May
États-Unis, 2002
De Lucky McKee
Scénario : Lucky McKee
Avec : Angela Bettis, James Duval, Anna Faris, Kevin Gage, Nichole Hiltz, Jeremy Sisto
Durée : 1h34
Sortie : 10/03/2004
May est une jeune femme solitaire qui travaille dans une clinique vétérinaire. Elle n’arrive à vraiment communiquer qu’avec une poupée enfermée dans une boîte en verre que lui a offert sa mère lorsqu’elle était enfant. Elle fait la rencontre d’Adam, un mécanicien dont elle admire les belles mains. Intrigué par cette fille bizarre, il commence à sortir avec elle…
MIROIR
L’image que l’on donne aux autres et celle que l’on a de soi. L’amour, la haine qu’on lui porte. Et la création d’un modèle parfait. Dans May il y a tout cela. La quête de la jeune May n’est pas autre chose que celle de la reconnaissance. Si elle s’invente des amis de toutes pièces, c’est que son étrangeté l’empêche d’avoir une vie sociale orthodoxe. Le fétichisme lui sert de remède. Mais la normalité n’est pas toujours celle que l’on croit.

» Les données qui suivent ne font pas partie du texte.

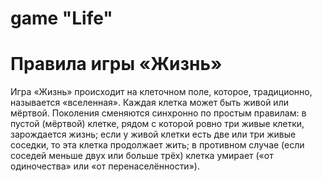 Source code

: # game "Life"

# Правила игры «Жизнь»

Игра «Жизнь» происходит на клеточном поле, которое, традиционно, называется «вселенная».
Каждая клетка может быть живой или мёртвой.
Поколения сменяются синхронно по простым правилам:
в пустой (мёртвой) клетке, рядом с которой ровно три живые клетки, зарождается жизнь;
если у живой клетки есть две или три живые соседки, то эта клетка продолжает жить; в противном случае (если соседей меньше двух или больше трёх) клетка умирает («от одиночества» или «от перенаселённости»). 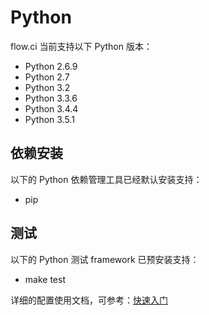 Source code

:# Python

flow.ci 当前支持以下 Python 版本：

- Python 2.6.9
- Python 2.7
- Python 3.2
- Python 3.3.6
- Python 3.4.4
- Python 3.5.1

## 依赖安装
以下的 Python 依赖管理工具已经默认安装支持：

- pip

## 测试
以下的 Python 测试 framework 已预安装支持：

- make test

详细的配置使用文档，可参考：[快速入门](./quick-start.md)

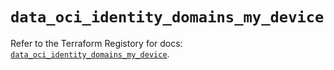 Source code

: # `data_oci_identity_domains_my_device`

Refer to the Terraform Registory for docs: [`data_oci_identity_domains_my_device`](https://registry.terraform.io/providers/oracle/oci/6.18.0/docs/data-sources/identity_domains_my_device).
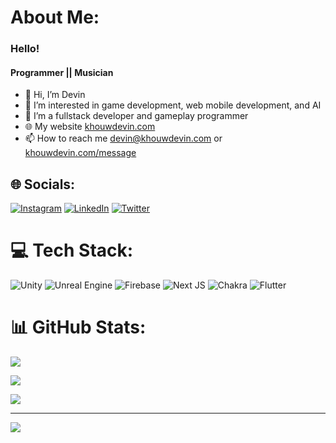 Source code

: # About Me:

### Hello!

#### Programmer || Musician

- 👋 Hi, I’m Devin
- 👀 I’m interested in game development, web mobile development, and AI
- 🌱 I’m a fullstack developer and gameplay programmer
- 🌐 My website [khouwdevin.com](https://khouwdevin.com)
- 📫 How to reach me devin@khouwdevin.com or [khouwdevin.com/message](https://khouwdevin.com/message)


## 🌐 Socials:

[![Instagram](https://img.shields.io/badge/Instagram-%23E4405F.svg?logo=Instagram&logoColor=white)](https://instagram.com/khouwdevin) [![LinkedIn](https://img.shields.io/badge/LinkedIn-%230077B5.svg?logo=linkedin&logoColor=white)](https://linkedin.com/in/khouwdevin) [![Twitter](https://img.shields.io/badge/Twitter-%231DA1F2.svg?logo=Twitter&logoColor=white)](https://twitter.com/khouwdevin) 

# 💻 Tech Stack:

![Unity](https://img.shields.io/badge/Unity-c%23.svg?style=for-the-badge&logo=c-sharp&logoColor=white) ![Unreal Engine](https://img.shields.io/badge/Unreal_Engine-grey.svg?style=for-the-badge&logo=c%2B%2B&logoColor=white) ![Firebase](https://img.shields.io/badge/firebase-%23039BE5.svg?style=for-the-badge&logo=firebase) ![Next JS](https://img.shields.io/badge/Next-black?style=for-the-badge&logo=next.js&logoColor=white) ![Chakra](https://img.shields.io/badge/chakra-%234ED1C5.svg?style=for-the-badge&logo=chakraui&logoColor=white) ![Flutter](https://img.shields.io/badge/Flutter-%2302569B.svg?style=for-the-badge&logo=Flutter&logoColor=white)

# 📊 GitHub Stats:

![](https://github-readme-stats.vercel.app/api?username=khouwdevin&theme=nightowl&hide_border=false&include_all_commits=true&count_private=false)

![](https://github-readme-streak-stats.herokuapp.com/?user=khouwdevin&theme=nightowl&hide_border=false)

![](https://github-readme-stats.vercel.app/api/top-langs/?username=khouwdevin&theme=nightowl&hide_border=false&include_all_commits=true&count_private=false&layout=compact)

---
[![](https://visitcount.itsvg.in/api?id=khouwdevin&label=Github%20Views&color=1&icon=0&pretty=true)](https://visitcount.itsvg.in)
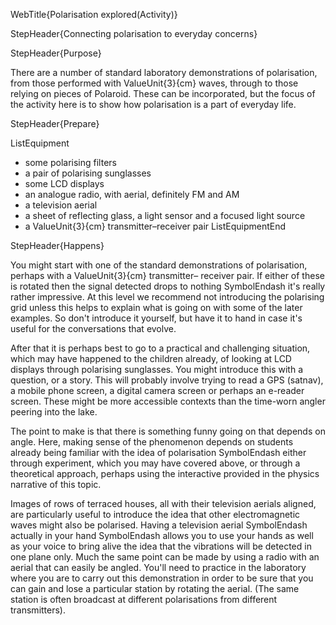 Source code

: WebTitle{Polarisation explored(Activity)}

StepHeader{Connecting polarisation to everyday concerns}

StepHeader{Purpose}

There are a number of standard laboratory demonstrations of polarisation, from those performed with ValueUnit{3}{cm} waves, through to those relying on pieces of Polaroid. These can be incorporated, but the focus of the activity here is to show how polarisation is a part of everyday life.

StepHeader{Prepare}

ListEquipment
- some polarising filters
- a pair of polarising sunglasses
- some LCD displays
- an analogue radio, with aerial, definitely FM and AM
- a television aerial
- a sheet of reflecting glass, a light sensor and a focused light source
- a ValueUnit{3}{cm} transmitter&ndash;receiver pair
ListEquipmentEnd

StepHeader{Happens}

You might start with one of the standard demonstrations of polarisation, perhaps with a ValueUnit{3}{cm} transmitter&ndash; receiver pair. If either of these is rotated then the signal detected drops to nothing SymbolEndash it's really rather impressive. At this level we recommend not introducing the polarising grid unless this helps to explain what is going on with some of the later examples. So don't introduce it yourself, but have it to hand in case it's useful for the conversations that evolve.

After that it is perhaps best to go to a practical and challenging situation, which may have happened to the children already, of looking at LCD displays through polarising sunglasses. You might introduce this with a question, or a story. This will probably involve trying to read a GPS (satnav), a mobile phone screen, a digital camera screen or perhaps an e-reader screen. These might be more accessible contexts than the time-worn angler peering into the lake.

The point to make is that there is something funny going on that depends on angle. Here, making sense of the phenomenon depends on students already being familiar with the idea of polarisation SymbolEndash either through experiment, which you may have covered above, or through a theoretical approach, perhaps using the interactive provided in the physics narrative of this topic.

Images of rows of terraced houses, all with their television aerials aligned, are particularly useful to introduce the idea that other electromagnetic waves might also be polarised. Having a television aerial SymbolEndash actually in your hand SymbolEndash allows you to use your hands as well as your voice to bring alive the idea that the vibrations will be detected in one plane only. Much the same point can be made by using a radio with an aerial that can easily be angled. You'll need to practice in the laboratory where you are to carry out this demonstration in order to be sure that you can gain and lose a particular station by rotating the aerial. (The same station is often broadcast at different polarisations from different transmitters).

La relative neutralité de May lui permet d’observer la folie et les comportements aberrants des personnages qui l’entourent. A l’image d’Adam, fan de films d’horreur qui se la joue rebelle mais est effrayé par son attitude inhabituelle. Ou de sa collègue lesbienne volage fascinée par toutes les sortes de déviances sexuelles. Ce décalage permanent de May avec son environnement, sa volonté de s’en sortir malgré tout, prêtent à sourire. Même les situations classiques de la vie ordinaire, comme son travail d’assistante d’un drôle de vétérinaire, ne font que souligner sa différence. Ces scènes du quotidien sont toutefois inégales et ne brillent pas toujours par leur pertinence. Mais ces éléments de comédie ne sont au fond que des apparences précaires. Le personnage de May est plus inadapté qu’il n’y paraît. Et lorsque les difficultés et les désillusions s’amoncellent, son déclin n’en est que plus pénible.
REFLETS
May est un personnage passionnant, formidablement incarnée par Angela Bettis, révélation absolue. Touchante et effrayante à la fois, imprévisible et cohérente dans sa logique, on ne l’oublie pas. Cet attachement viscéral à ce personnage vient même fausser la perception qu’on peut avoir du film. Derrière la fragilité de la femme-enfant se cache un potentiel de violence déconcertant. Il s’agit probablement d’une volonté manifeste du réalisateur: les tribulations de May choquent d’autant plus que le spectateur s’est attaché à elle. C’est à ce moment que l’édifice savamment construit par Lucky McKee prend toute son ampleur. De ce paradoxe naît toute l’admiration, ou le dégoût, et parfois les deux simultanément, qu’on peut avoir pour May, le film. Susciter deux émotions aussi antagonistes relève en soi de l’exploit. L’humour noir se transforme alors en poésie macabre. La dure réalité de la vie laisse la place au fantastique. Et le rêve prend définitivement le dessus sur le monde tangible, à l’instant même où le film s’achève. Fin magnifique, mais réveil douloureux.